Staveley NatWest is in its dying days

Mr Perkins with Keith Bannister, right, the owner of Tilly's Tavern and Harley's Bar in Staveley, and Tony Kay, from Kay's Carpets in the town, with a 900-name petition against the closure of NatWest.
Mr Perkins with Keith Bannister, right, the owner of Tilly's Tavern and Harley's Bar in Staveley, and Tony Kay, from Kay's Carpets in the town, with a 900-name petition against the closure of NatWest.

Concerns have been raised ahead of the imminent closure of Staveley's NatWest bank.

Chesterfield MP Toby Perkins chaired a meeting which was attended by residents, business owners and representatives from the Royal Bank of Scotland (RBS), which owns NatWest.

The branch on High Street is to shut next Thursday - amid a big increase in the number of people doing their banking digitally.

Mr Perkins said: "Sadly, the battle to save this branch appears to be over and the decision is final.

"As one local business owners said at the meeting, this feels like 'one branch closure too far'.

"I share the concerns raised at the meeting regarding the potential impact the closure will have on local businesses and the difficulties it will create for customers who are not confident with online banking.

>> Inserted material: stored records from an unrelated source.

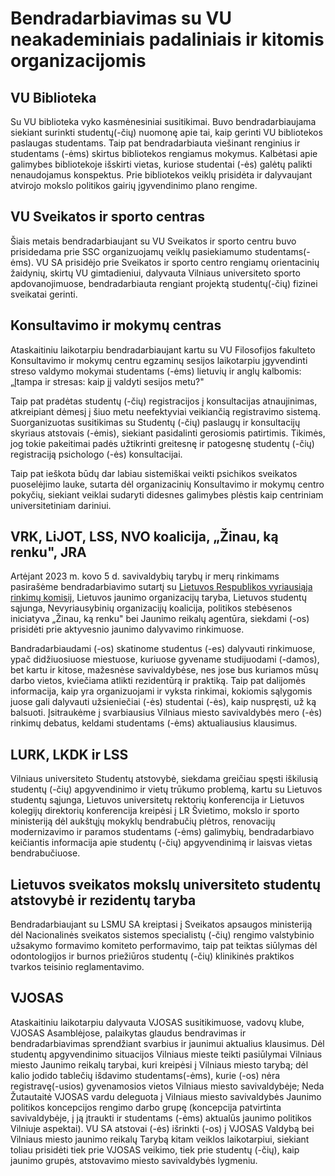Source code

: # Bendradarbiavimas su VU neakademiniais padaliniais ir kitomis organizacijomis

## VU Biblioteka

Su VU biblioteka vyko kasmėnesiniai susitikimai. Buvo bendradarbiaujama
siekiant surinkti studentų(-čių) nuomonę apie tai, kaip gerinti VU
bibliotekos paslaugas studentams. Taip pat bendradarbiauta viešinant
renginius ir studentams (-ėms) skirtus bibliotekos rengiamus mokymus.
Kalbėtasi apie galimybes bibliotekoje išskirti vietas, kuriose studentai
(-ės) galėtų palikti nenaudojamus konspektus. Prie bibliotekos veiklų
prisidėta ir dalyvaujant atvirojo mokslo politikos gairių įgyvendinimo
plano rengime.

## VU Sveikatos ir sporto centras

Šiais metais bendradarbiaujant su VU Sveikatos ir sporto centru buvo
prisidedama prie SSC organizuojamų veiklų pasiekiamumo studentams(-ėms).
VU SA prisidėjo prie Sveikatos ir sporto centro rengiamų orientacinių
žaidynių, skirtų VU gimtadieniui, dalyvauta Vilniaus universiteto sporto
apdovanojimuose, bendradarbiauta rengiant projektą studentų(-čių)
fizinei sveikatai gerinti.

## Konsultavimo ir mokymų centras

Ataskaitiniu laikotarpiu bendradarbiaujant kartu su VU Filosofijos
fakulteto Konsultavimo ir mokymų centru egzaminų sesijos laikotarpiu
įgyvendinti streso valdymo mokymai studentams (-ėms) lietuvių ir anglų
kalbomis: „Įtampa ir stresas: kaip jį valdyti sesijos metu?"

Taip pat pradėtas studentų (-čių) registracijos į konsultacijas
atnaujinimas, atkreipiant dėmesį į šiuo metu neefektyviai veikiančią
registravimo sistemą. Suorganizuotas susitikimas su Studentų (-čių)
paslaugų ir konsultacijų skyriaus atstovais (-ėmis), siekiant
pasidalinti gerosiomis patirtimis. Tikimės, jog tokie pakeitimai padės
užtikrinti greitesnę ir patogesnę studentų (-čių) registraciją
psichologo (-ės) konsultacijai.

Taip pat ieškota būdų dar labiau sistemiškai veikti psichikos sveikatos
puoselėjimo lauke, sutarta dėl organizacinių Konsultavimo ir mokymų
centro pokyčių, siekiant veiklai sudaryti didesnes galimybes plėstis
kaip centriniam universitetiniam dariniui.

## VRK, LiJOT, LSS, NVO koalicija, „Žinau, ką renku\", JRA

Artėjant 2023 m. kovo 5 d. savivaldybių tarybų ir merų rinkimams
pasirašėme bendradarbiavimo sutartį su [Lietuvos Respublikos vyriausiąja
rinkimų komisij,](https://www.facebook.com/lrvrk?__cft__[0]=AZV0l8fJbxRlWmAyJcNygs5ENQLjSUCsvmxcv5KZ70yOiqtk-KdUsZ-mkKHrl2rOj57tZIZm55SyXMCGk91sdC2NesjTauHrU62UzflgIcoqzhBQc12qtRbZxS99jYkbPtV3rwVGuJAFEvqyErJd9ldmhkWqSeF2HoCd0pGZMnSA5WqdR-vTLI4FZupkGass_f4SDUi0nzO1lWVoqH3wzsM5&__tn__=-]K-R)
Lietuvos jaunimo organizacijų taryba, Lietuvos studentų sąjunga,
Nevyriausybinių organizacijų koalicija, politikos stebėsenos iniciatyva
„Žinau, ką renku\" bei Jaunimo reikalų agentūra, siekdami (-os)
prisidėti prie aktyvesnio jaunimo dalyvavimo rinkimuose.

Bandradarbiaudami (-os) skatinome studentus (-es) dalyvauti rinkimuose,
ypač didžiuosiuose miestuose, kuriuose gyvename studijuodami (-damos),
bet kartu ir kitose, mažesnėse savivaldybėse, nes jose bus kuriamos mūsų
darbo vietos, kviečiama atlikti rezidentūrą ir praktiką. Taip pat
dalijomės informacija, kaip yra organizuojami ir vyksta rinkimai,
kokiomis sąlygomis juose gali dalyvauti užsieniečiai (-ės) studentai
(-ės), kaip nuspręsti, už ką balsuoti. Įsitraukėme į svarbiausius
Vilniaus miesto savivaldybės mero (-ės) rinkimų debatus, keldami
studentams (-ėms) aktualiausius klausimus.

## LURK, LKDK ir LSS

Vilniaus universiteto Studentų atstovybė, siekdama greičiau spęsti
iškilusią studentų (-čių) apgyvendinimo ir vietų trūkumo problemą, kartu
su Lietuvos studentų sąjunga, Lietuvos universitetų rektorių
konferencija ir Lietuvos kolegijų direktorių konferencija kreipėsi į LR
Švietimo, mokslo ir sporto ministeriją dėl aukštųjų mokyklų bendrabučių
plėtros, renovacijų modernizavimo ir paramos studentams (-ėms)
galimybių, bendradarbiavo keičiantis informacija apie studentų (-čių)
apgyvendinimą ir laisvas vietas bendrabučiuose.

## Lietuvos sveikatos mokslų universiteto studentų atstovybė ir rezidentų taryba

Bendradarbiaujant su LSMU SA kreiptasi į Sveikatos apsaugos ministeriją
dėl Nacionalinės sveikatos sistemos specialistų (-čių) rengimo
valstybinio užsakymo formavimo komiteto performavimo, taip pat teiktas
siūlymas dėl odontologijos ir burnos priežiūros studentų (-čių)
klinikinės praktikos tvarkos teisinio reglamentavimo.

## VJOSAS

Ataskaitiniu laikotarpiu dalyvauta VJOSAS susitikimuose, vadovų klube,
VJOSAS Asamblėjose, palaikytas glaudus bendravimas ir bendradarbiavimas
sprendžiant svarbius ir jaunimui aktualius klausimus. Dėl studentų
apgyvendinimo situacijos Vilniaus mieste teikti pasiūlymai Vilniaus
miesto Jaunimo reikalų tarybai, kuri kreipėsi į Vilniaus miesto tarybą;
dėl kalio jodido tablečių išdavimo studentams(-ėms), kurie (-os) nėra
registravę(-usios) gyvenamosios vietos Vilniaus miesto savivaldybėje;
Neda Žutautaitė VJOSAS vardu deleguota į Vilniaus miesto savivaldybės
Jaunimo politikos koncepcijos rengimo darbo grupę (koncepcija
patvirtinta savivaldybėje, į ją įtraukti ir studentams (-ėms) aktualūs
jaunimo politikos Vilniuje aspektai). VU SA atstovai (-ės) išrinkti
(-os) į VJOSAS Valdybą bei Vilniaus miesto jaunimo reikalų Tarybą kitam
veiklos laikotarpiui, siekiant toliau prisidėti tiek prie VJOSAS
veikimo, tiek prie studentų (-čių), kaip jaunimo grupės, atstovavimo
miesto savivaldybės lygmeniu.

"I am pleased that RBS agreed to this meeting so that they can take the passionate and frank views of my constituents back to the senior managers making these decisions.

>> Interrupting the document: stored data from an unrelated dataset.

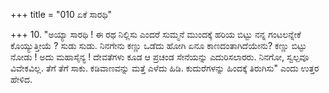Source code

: +++
title = "010 ಏಕೆ ಸಾರಥಿ"

+++
10. "ಅಯ್ಯಾ ಸಾರಥಿ ! ಈ ರಥ ನಿಲ್ಲಿಸು ಎಂದರೆ ಸುಮ್ಮನೆ ಮುಂದಕ್ಕೆ ಹರಿಯ ಬಿಟ್ಟು ನನ್ನ ಗಂಟಲನ್ನೇಕೆ ಕೊಯ್ಯುತ್ತೀಯೆ ? ಸುಡು ಸುಡು. ನಿನಗೇನು ಕಣ್ಣು ಒಡೆದು ಹೋಗಿ ಏನೂ ಕಾಣದಂತಾಗಿದೆಯೇನು? ಕಣ್ಣು ಬಿಟ್ಟು ನೋಡು ! ಅದು ಮಹಾಸೈನ್ಯ ! ದೇವತೆಗಳು ಕೂಡ ಆ ಪ್ರಚಂಡ ಸೇನೆಯನ್ನು ಎದುರಿಸಲಾರರು. ನಿನಗೋ, ಸ್ವಲ್ಪವೂ ವಿವೇಕವಿಲ್ಲ. ತೆಗೆ ತೆಗೆ ಸಾಕು. ಕಡಿವಾಣವನ್ನು ಮತ್ತೆ ಎಳೆದು ಹಿಡಿ. ಕುದುರೆಗಳನ್ನು ಹಿಂದಕ್ಕೆ ತಿರುಗಿಸು" ಎಂದು  ಉತ್ತರ ಹೇಳಿದ.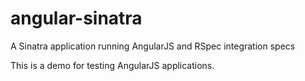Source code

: # angular-sinatra
A Sinatra application running AngularJS and RSpec integration specs

This is a demo for testing AngularJS applications.
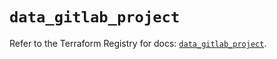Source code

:# `data_gitlab_project`

Refer to the Terraform Registry for docs: [`data_gitlab_project`](https://registry.terraform.io/providers/gitlabhq/gitlab/17.0.1/docs/data-sources/project).
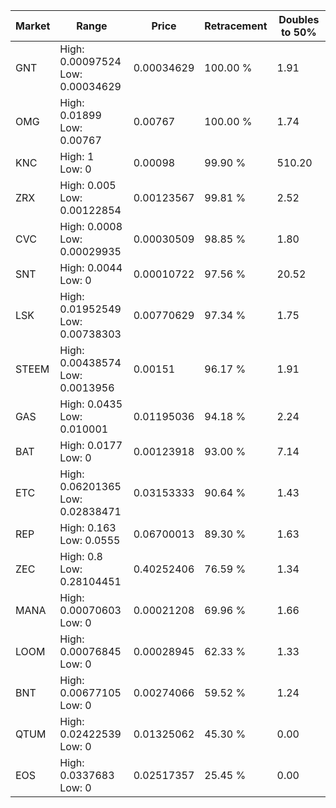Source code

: | Market | Range | Price| Retracement | Doubles to 50% |
| --- | --- | --- | --- | --- |
| GNT | High: 0.00097524<br />Low: 0.00034629 | 0.00034629 | 100.00 % | 1.91 |
| OMG | High: 0.01899<br />Low: 0.00767 | 0.00767 | 100.00 % | 1.74 |
| KNC | High: 1<br />Low: 0 | 0.00098 | 99.90 % | 510.20 |
| ZRX | High: 0.005<br />Low: 0.00122854 | 0.00123567 | 99.81 % | 2.52 |
| CVC | High: 0.0008<br />Low: 0.00029935 | 0.00030509 | 98.85 % | 1.80 |
| SNT | High: 0.0044<br />Low: 0 | 0.00010722 | 97.56 % | 20.52 |
| LSK | High: 0.01952549<br />Low: 0.00738303 | 0.00770629 | 97.34 % | 1.75 |
| STEEM | High: 0.00438574<br />Low: 0.0013956 | 0.00151 | 96.17 % | 1.91 |
| GAS | High: 0.0435<br />Low: 0.010001 | 0.01195036 | 94.18 % | 2.24 |
| BAT | High: 0.0177<br />Low: 0 | 0.00123918 | 93.00 % | 7.14 |
| ETC | High: 0.06201365<br />Low: 0.02838471 | 0.03153333 | 90.64 % | 1.43 |
| REP | High: 0.163<br />Low: 0.0555 | 0.06700013 | 89.30 % | 1.63 |
| ZEC | High: 0.8<br />Low: 0.28104451 | 0.40252406 | 76.59 % | 1.34 |
| MANA | High: 0.00070603<br />Low: 0 | 0.00021208 | 69.96 % | 1.66 |
| LOOM | High: 0.00076845<br />Low: 0 | 0.00028945 | 62.33 % | 1.33 |
| BNT | High: 0.00677105<br />Low: 0 | 0.00274066 | 59.52 % | 1.24 |
| QTUM | High: 0.02422539<br />Low: 0 | 0.01325062 | 45.30 % | 0.00 |
| EOS | High: 0.0337683<br />Low: 0 | 0.02517357 | 25.45 % | 0.00 |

"The Staveley branch still has a high customer turnover and is still seen as a hub of the community, with customers coming from Bolsover, Eckington and other villages.

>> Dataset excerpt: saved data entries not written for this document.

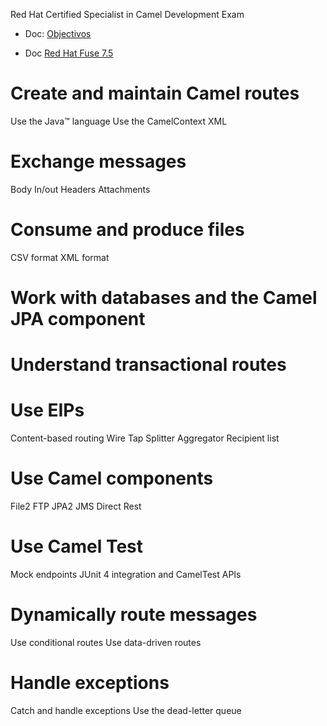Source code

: Red Hat Certified Specialist in Camel Development Exam

- Doc: [Objectivos](https://www.redhat.com/en/services/training/ex421-red-hat-certified-specialist-in-camel-development-exam?section=Objectives)

- Doc [Red Hat Fuse 7.5](https://access.redhat.com/documentation/en-us/red_hat_fuse/7.5/)

# Create and maintain Camel routes
Use the Java™ language
Use the CamelContext XML

# Exchange messages
Body
In/out
Headers
Attachments

# Consume and produce files
CSV format
XML format

# Work with databases and the Camel JPA component

# Understand transactional routes

# Use EIPs
Content-based routing
Wire Tap
Splitter
Aggregator
Recipient list

# Use Camel components
File2
FTP
JPA2
JMS
Direct
Rest

# Use Camel Test
Mock endpoints
JUnit 4 integration and CamelTest APIs

# Dynamically route messages
Use conditional routes
Use data-driven routes

# Handle exceptions
Catch and handle exceptions
Use the dead-letter queue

"It is increasing footfall into Staveley and providing customers for other town centre businesses."

Customers will still be able to deposit and withdraw money at Staveley Post Office and a mobile bank will visit the area once a week where customers will be able to deposit larger sums and complete other banking, such as transfers.

Jane Solomon, NatWest local CEO, said: "We are very grateful to Toby for arranging the meeting last week.

"We know how much the branch means to customers and the local community and did not take this decision lightly - it was as a result of a long-term change in the way our customers are banking with us and after careful consideration.

"While we will not be reversing our decision, our local team - including our TechXperts - are committed to supporting our customers with the full range of options so they can continue to bank locally in the way that suits them best."

Mr Perkins added: "The growth in online banking has understandably led to some branches closing but it appears that the ease of use of online banking for some customers has come at the cost of branch closures for the rest.

"While I appreciate the efforts NatWest continue to make to help all customers go online, I am hugely disappointed that this busy branch will close.

"I will also be seeking assurances from the Post Office that they will be able to cope with the added footfall."

When the branch closure was announced in March, a spokesman for RBS said: "The way people choose to bank with us has changed radically over the last few years.

"Between 2010 and 2015, mobile and online transactions have increased by over 400 per cent and mobile transactions alone have increased by 1,350 per cent.

"These customers are actively choosing to bank in different ways, with 59.1 per cent of customers choosing to use our digital banking options."